A formula for the action of Hecke operators on half-integral weight Siegel modular forms and applications

TL;DR

This paper derives an explicit formula for Hecke operators on half-integral weight Siegel modular forms, computes eigenvalues, and demonstrates stability of certain subspaces under these operators, with applications to Fourier coefficients and modular form isomorphisms.

Contribution

It introduces new generators for the Hecke algebra, provides explicit formulas for their action, and proves stability of the Kitaoka subspace under all Hecke operators.

Findings

Eigenvalues of Hecke operators on average Siegel theta series are computed.

The eigenvalues are bounded in terms of Fourier coefficient bounds.

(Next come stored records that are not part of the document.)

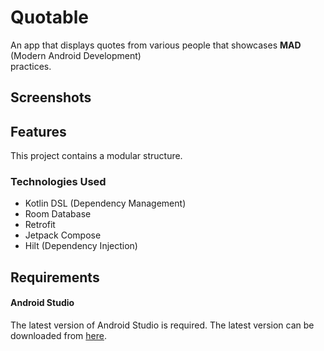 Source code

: # Quotable

An app that displays quotes from various people that showcases **MAD** (Modern Android Development)  
practices.

## Screenshots

## Features

This project contains a modular structure.

### Technologies Used

- Kotlin DSL (Dependency Management)
- Room Database
- Retrofit
- Jetpack Compose
- Hilt (Dependency Injection)

## Requirements

#### Android Studio

The latest version of Android Studio is required. The latest version can be  
downloaded from [here](https://developer.android.com/studio/). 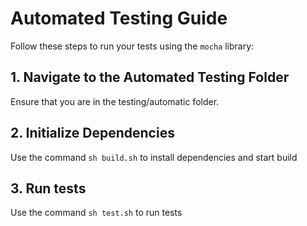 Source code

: # Automated Testing Guide

Follow these steps to run your tests using the `mocha` library:

## 1. Navigate to the Automated Testing Folder

Ensure that you are in the testing/automatic folder.

## 2. Initialize Dependencies

Use the command `sh build.sh` to install dependencies and start build

## 3. Run tests

Use the command `sh test.sh` to run tests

The Kitaoka subspace is shown to be stable under all Hecke operators.

Abstract

We introduce an alternate set of generators for the Hecka algebra, and give an explicit formula for the action of these operators on Fourier coefficients. With this, we compute the eigenvalues of Hecke operators acting on average Siegel theta series with half-integral weight (provided the prime associated to the operators does not divide the level of the theta series). Next, we bound the eigenvalues of these operators in terms of bounds on Fourier coefficients. Then we show that the half-integral weight Kitaoka subspace is stable under all Hecke operators. Finally, we observe that an obvious isomorphism between Siegel modular forms of weight $k+1/2$ and "even" Jacobi modular forms of weight $k+1$ is Hecke-invariant (here the level and character are arbitrary).